Supplied data:
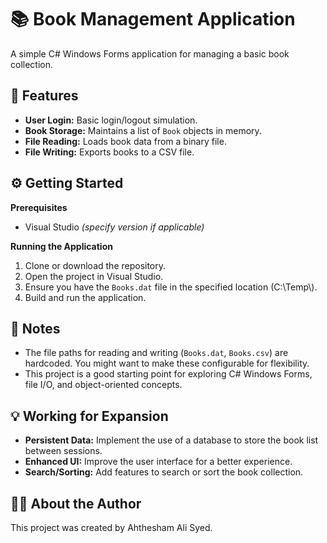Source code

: # 📚 Book Management Application

A simple C# Windows Forms application for managing a basic book collection.

## 🔑 Features

* **User Login:** Basic login/logout simulation.
* **Book Storage:** Maintains a list of `Book` objects in memory.
* **File Reading:** Loads book data from a binary file.
* **File Writing:**  Exports books to a CSV file.

## ⚙️ Getting Started

**Prerequisites**

* Visual Studio _(specify version if applicable)_

**Running the Application**

1. Clone or download the repository.
2. Open the project in Visual Studio.
3. Ensure you have the `Books.dat` file in the specified location (C:\\Temp\\).
4. Build and run the application. 

## 📝 Notes

* The file paths for reading and writing (`Books.dat`, `Books.csv`)  are hardcoded. You might want to make these configurable for flexibility.
* This project is a good starting point for exploring C# Windows Forms, file I/O, and object-oriented concepts. 

## 💡 Working for Expansion

* **Persistent Data:**  Implement the use of a database to store the book list between sessions.
* **Enhanced UI:**  Improve the user interface for a better experience.
* **Search/Sorting:**  Add features to search or sort the book collection.  

## 🙋‍♂️ About the Author

This project was created by Ahthesham Ali Syed.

Problem details:
Please restate each entry exactly, but drop any picture it holds.

Answer section:
Source code

: # 📚 Book Management Application

A simple C# Windows Forms application for managing a basic book collection.

## 🔑 Features

* **User Login:** Basic login/logout simulation.
* **Book Storage:** Maintains a list of `Book` objects in memory.
* **File Reading:** Loads book data from a binary file.
* **File Writing:**  Exports books to a CSV file.

## ⚙️ Getting Started

**Prerequisites**

* Visual Studio _(specify version if applicable)_

**Running the Application**

1. Clone or download the repository.
2. Open the project in Visual Studio.
3. Ensure you have the `Books.dat` file in the specified location (C:\\Temp\\).
4. Build and run the application. 

## 📝 Notes

* The file paths for reading and writing (`Books.dat`, `Books.csv`)  are hardcoded. You might want to make these configurable for flexibility.
* This project is a good starting point for exploring C# Windows Forms, file I/O, and object-oriented concepts. 

## 💡 Working for Expansion

* **Persistent Data:**  Implement the use of a database to store the book list between sessions.
* **Enhanced UI:**  Improve the user interface for a better experience.
* **Search/Sorting:**  Add features to search or sort the book collection.  

## 🙋‍♂️ About the Author

This project was created by Ahthesham Ali Syed.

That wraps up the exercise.